### EXERCISE
Lines below that include the word "聚好信息启航电商梦" should each be copied.

(Beginning of RECORDS PROVIDED)

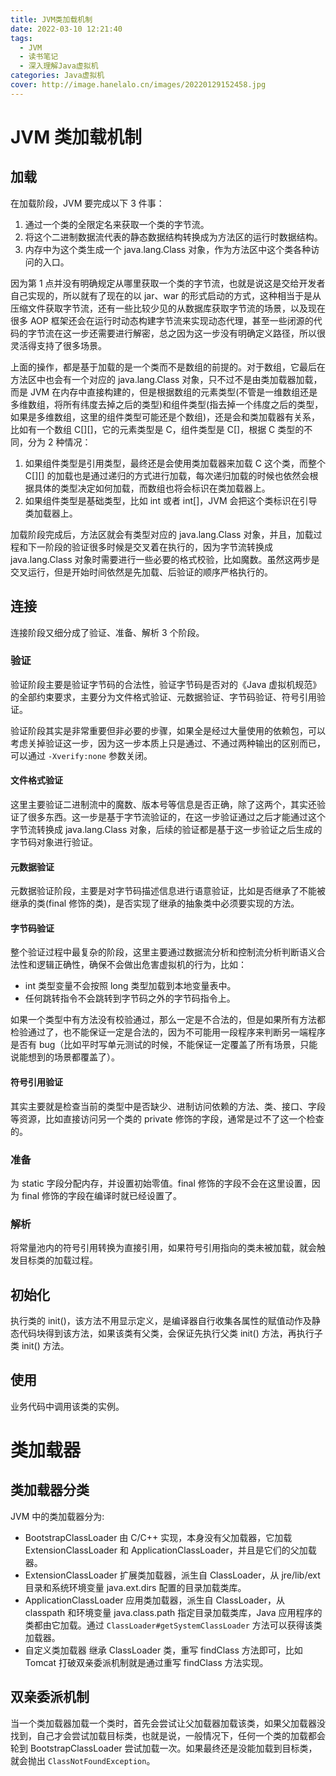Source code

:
 ```yaml
---
title: JVM类加载机制
date: 2022-03-10 12:21:40
tags: 
  - JVM
  - 读书笔记
  - 深入理解Java虚拟机
categories: Java虚拟机
cover: http://image.hanelalo.cn/images/20220129152458.jpg
---
```


# JVM 类加载机制

## 加载

在加载阶段，JVM 要完成以下 3 件事：

1. 通过一个类的全限定名来获取一个类的字节流。
2. 将这个二进制数据流代表的静态数据结构转换成为方法区的运行时数据结构。
3. 内存中为这个类生成一个 java.lang.Class 对象，作为方法区中这个类各种访问的入口。

因为第 1 点并没有明确规定从哪里获取一个类的字节流，也就是说这是交给开发者自己实现的，所以就有了现在的以 jar、war 的形式启动的方式，这种相当于是从压缩文件获取字节流，还有一些比较少见的从数据库获取字节流的场景，以及现在很多 AOP 框架还会在运行时动态构建字节流来实现动态代理，甚至一些闭源的代码的字节流在这一步还需要进行解密，总之因为这一步没有明确定义路径，所以很灵活得支持了很多场景。

上面的操作，都是基于加载的是一个类而不是数组的前提的。对于数组，它最后在方法区中也会有一个对应的 java.lang.Class 对象，只不过不是由类加载器加载，而是 JVM 在内存中直接构建的，但是根据数组的元素类型(不管是一维数组还是多维数组，将所有纬度去掉之后的类型)和组件类型(指去掉一个纬度之后的类型，如果是多维数组，这里的组件类型可能还是个数组)，还是会和类加载器有关系，比如有一个数组 C[][]，它的元素类型是 C，组件类型是 C[]，根据 C 类型的不同，分为 2 种情况：

1. 如果组件类型是引用类型，最终还是会使用类加载器来加载 C 这个类，而整个 C[][] 的加载也是通过递归的方式进行加载，每次递归加载的时候也依然会根据具体的类型决定如何加载，而数组也将会标识在类加载器上。
2. 如果组件类型是基础类型，比如 int 或者 int[]，JVM 会把这个类标识在引导类加载器上。

加载阶段完成后，方法区就会有类型对应的 java.lang.Class 对象，并且，加载过程和下一阶段的验证很多时候是交叉着在执行的，因为字节流转换成 java.lang.Class 对象时需要进行一些必要的格式校验，比如魔数。虽然这两步是交叉运行，但是开始时间依然是先加载、后验证的顺序严格执行的。

## 连接
连接阶段又细分成了验证、准备、解析 3 个阶段。

### 验证
验证阶段主要是验证字节码的合法性，验证字节码是否对的《Java 虚拟机规范》的全部约束要求，主要分为文件格式验证、元数据验证、字节码验证、符号引用验证。

验证阶段其实是非常重要但非必要的步骤，如果全是经过大量使用的依赖包，可以考虑关掉验证这一步，因为这一步本质上只是通过、不通过两种输出的区别而已，可以通过 `-Xverify:none` 参数关闭。

#### 文件格式验证

这里主要验证二进制流中的魔数、版本号等信息是否正确，除了这两个，其实还验证了很多东西。这一步是基于字节流验证的，在这一步验证通过之后才能通过这个字节流转换成 java.lang.Class 对象，后续的验证都是基于这一步验证之后生成的字节码对象进行验证。

#### 元数据验证

元数据验证阶段，主要是对字节码描述信息进行语意验证，比如是否继承了不能被继承的类(final 修饰的类)，是否实现了继承的抽象类中必须要实现的方法。

#### 字节码验证

整个验证过程中最复杂的阶段，这里主要通过数据流分析和控制流分析判断语义合法性和逻辑正确性，确保不会做出危害虚拟机的行为，比如：
* int 类型变量不会按照 long 类型加载到本地变量表中。
* 任何跳转指令不会跳转到字节码之外的字节码指令上。

如果一个类型中有方法没有校验通过，那么一定是不合法的，但是如果所有方法都检验通过了，也不能保证一定是合法的，因为不可能用一段程序来判断另一端程序是否有 bug（比如平时写单元测试的时候，不能保证一定覆盖了所有场景，只能说能想到的场景都覆盖了）。

#### 符号引用验证

其实主要就是检查当前的类型中是否缺少、进制访问依赖的方法、类、接口、字段等资源，比如直接访问另一个类的 private 修饰的字段，通常是过不了这一个检查的。

### 准备

为 static 字段分配内存，并设置初始零值。final 修饰的字段不会在这里设置，因为 final 修饰的字段在编译时就已经设置了。

### 解析

将常量池内的符号引用转换为直接引用，如果符号引用指向的类未被加载，就会触发目标类的加载过程。

## 初始化

执行类的 init()，该方法不用显示定义，是编译器自行收集各属性的赋值动作及静态代码块得到该方法，如果该类有父类，会保证先执行父类 init() 方法，再执行子类 init() 方法。 

## 使用

业务代码中调用该类的实例。

# 类加载器

## 类加载器分类

JVM 中的类加载器分为: 

 * BootstrapClassLoader
    由 C/C++ 实现，本身没有父加载器，它加载 ExtensionClassLoader 和 ApplicationClassLoader，并且是它们的父加载器。
 * ExtensionClassLoader
    扩展类加载器，派生自 ClassLoader，从 jre/lib/ext 目录和系统环境变量 java.ext.dirs 配置的目录加载类库。
 * ApplicationClassLoader
    应用类加载器，派生自 ClassLoader，从 classpath 和环境变量 java.class.path 指定目录加载类库，Java 应用程序的类都由它加载。通过  `ClassLoader#getSystemClassLoader` 方法可以获得该类加载器。
 * 自定义类加载器
    继承 ClassLoader 类，重写 findClass 方法即可，比如 Tomcat 打破双亲委派机制就是通过重写 findClass 方法实现。

## 双亲委派机制

当一个类加载器加载一个类时，首先会尝试让父加载器加载该类，如果父加载器没找到，自己才会尝试加载目标类，也就是说，一般情况下，任何一个类的加载都会轮到 BootstrapClassLoader 尝试加载一次。如果最终还是没能加载到目标类，就会抛出 `ClassNotFoundException`。


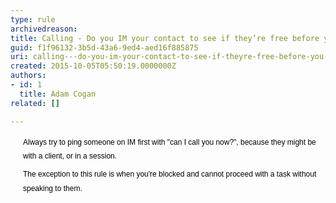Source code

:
 ```yaml
---
type: rule
archivedreason: 
title: Calling - Do you IM your contact to see if they’re free before you try calling them?
guid: f1f96132-3b5d-43a6-9ed4-aed16f885875
uri: calling---do-you-im-your-contact-to-see-if-theyre-free-before-you-try-calling-them
created: 2015-10-05T05:50:19.0000000Z
authors:
- id: 1
  title: Adam Cogan
related: []

---
```



<p style="margin&#58;5.25pt 0cm 5.25pt 15pt;line-height&#58;16.8pt;"><span style="font-size&#58;9pt;font-family&#58;verdana, sans-serif;color&#58;black;">Always try to ping someone on IM first with &quot;can I call you
now?&quot;, because they might be with a client, or in a session.​</span></p><p style="margin&#58;5.25pt 0cm 5.25pt 15pt;line-height&#58;16.8pt;"><span style="font-size&#58;9pt;font-family&#58;verdana, sans-serif;color&#58;black;">The exception to this rule is when you're blocked and cannot proceed with a task without speaking to them.&#160;</span></p>
<br><excerpt class='endintro'></excerpt><br>



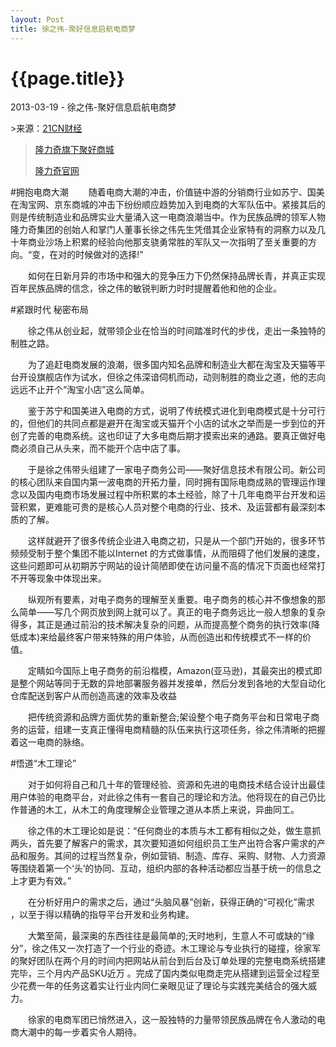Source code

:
```yaml
---
layout: Post
title: 徐之伟-聚好信息启航电商梦
---
```


{{page.title}}
======

<p class="meta">2013-03-19 - 徐之伟-聚好信息启航电商梦</p>
>来源：<a href="http://finance.21cn.com/stock/bluechip/a/2013/0321/14/20753379.shtml">21CN财经</a>


><a href="http://www.jufine.com/Help/AboutUS.html">隆力奇旗下聚好商城</a>
>
><a href="http://www.longliqicom.com/main/cn/">隆力奇官网</a>



#拥抱电商大潮
　　随着电商大潮的冲击，价值链中游的分销商行业如苏宁、国美在淘宝网、京东商城的冲击下纷纷顺应趋势加入到电商的大军队伍中。紧接其后的则是传统制造业和品牌实业大量涌入这一电商浪潮当中。作为民族品牌的领军人物隆力奇集团的创始人和掌门人董事长徐之伟先生凭借其企业家特有的洞察力以及几十年商业沙场上积累的经验向他那支骁勇常胜的军队又一次指明了至关重要的方向。“变，在对的时候做对的选择!”

　　如何在日新月异的市场中和强大的竞争压力下仍然保持品牌长青，并真正实现百年民族品牌的信念，徐之伟的敏锐判断力时时提醒着他和他的企业。

#紧跟时代 秘密布局

　　徐之伟从创业起，就带领企业在恰当的时间踏准时代的步伐，走出一条独特的制胜之路。

　　为了追赶电商发展的浪潮，很多国内知名品牌和制造业大都在淘宝及天猫等平台开设旗舰店作为试水，但徐之伟深谙伺机而动，动则制胜的商业之道，他的志向远远不止开个“淘宝小店”这么简单。

　　鉴于苏宁和国美进入电商的方式，说明了传统模式进化到电商模式是十分可行的，但他们的共同点都是避开在淘宝或天猫开个小店的试水之举而是一步到位的开创了完善的电商系统。这也印证了大多电商后期才摸索出来的通路。要真正做好电商必须自己从头来，而不能开个店中店了事。

　　于是徐之伟带头组建了一家电子商务公司——聚好信息技术有限公司。新公司的核心团队来自国内第一波电商的开拓力量，同时拥有国际电商成熟的管理运作理念以及国内电商市场发展过程中所积累的本土经验，除了十几年电商平台开发和运营积累，更难能可贵的是核心人员对整个电商的行业、技术、及运营都有最深刻本质的了解。

　　这样就避开了很多传统企业进入电商之初，只是从一个部门开始的，很多环节频频受制于整个集团不能以Internet 的方式做事情，从而阻碍了他们发展的速度，这些问题即可从初期苏宁网站的设计简陋即使在访问量不高的情况下页面也经常打不开等现象中体现出来。

　　纵观所有要素，对电子商务的理解至关重要。电子商务的核心并不像想象的那么简单——写几个网页放到网上就可以了。真正的电子商务远比一般人想象的复杂得多，其正是通过前沿的技术解决复杂的问题，从而提高整个商务的执行效率(降低成本)来给最终客户带来特殊的用户体验，从而创造出和传统模式不一样的价值。

　　定睛如今国际上电子商务的前沿楷模，Amazon(亚马逊)，其最突出的模式即是整个网站等同于无数的异地部署服务器并发接单，然后分发到各地的大型自动化仓库配送到客户从而创造高速的效率及收益

　　把传统资源和品牌方面优势的重新整合;架设整个电子商务平台和日常电子商务的运营，组建一支真正懂得电商精髓的队伍来执行这项任务，徐之伟清晰的把握着这一电商的脉络。

#悟道“木工理论”

　　对于如何将自己和几十年的管理经验、资源和先进的电商技术结合设计出最佳用户体验的电商平台，对此徐之伟有一套自己的理论和方法。他将现在的自己仍比作普通的木工，从木工的角度理解企业管理之道从本质上来说，异曲同工。

　　徐之伟的木工理论如是说：“任何商业的本质与木工都有相似之处，做生意抓两头，首先要了解客户的需求，其次要知道如何组织员工生产出符合客户需求的产品和服务。其间的过程当然复杂，例如营销、制造、库存、采购、财物、人力资源等围绕着第一个‘头’的协同、互动，组织内部的各种活动都应当基于统一的信息之上才更为有效。”

　　在分析好用户的需求之后，通过“头脑风暴”创新，获得正确的“可视化”需求 ，以至于得以精确的指导平台开发和业务构建。

　　大繁至简，最深奥的东西往往是最简单的;天时地利，生意人不可或缺的“缘分”，徐之伟又一次打造了一个行业的奇迹。木工理论与专业执行的碰撞，徐家军的聚好团队在两个月的时间内把网站从前台到后台及订单处理的完整电商系统搭建完毕，三个月内产品SKU近万 。完成了国内类似电商走完从搭建到运营全过程至少花费一年的任务这着实让行业内同仁亲眼见证了理论与实践完美结合的强大威力。

　　徐家的电商军团已悄然进入，这一股独特的力量带领民族品牌在令人激动的电商大潮中的每一步着实令人期待。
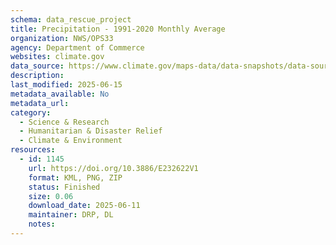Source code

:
 ```yaml
---
schema: data_rescue_project 
title: Precipitation - 1991-2020 Monthly Average
organization: NWS/OPS33
agency: Department of Commerce
websites: climate.gov
data_source: https://www.climate.gov/maps-data/data-snapshots/data-source/precipitation-1991-2020-monthly-average
description: 
last_modified: 2025-06-15
metadata_available: No
metadata_url: 
category:
  - Science & Research 
  - Humanitarian & Disaster Relief 
  - Climate & Environment 
resources:
  - id: 1145
    url: https://doi.org/10.3886/E232622V1
    format: KML, PNG, ZIP
    status: Finished
    size: 0.06
    download_date: 2025-06-11
    maintainer: DRP, DL
    notes: 
---
```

(End of RECORDS PROVIDED)

### EXPECTED ANSWER
title: 徐之伟-聚好信息启航电商梦
<p class="meta">2013-03-19 - 徐之伟-聚好信息启航电商梦</p>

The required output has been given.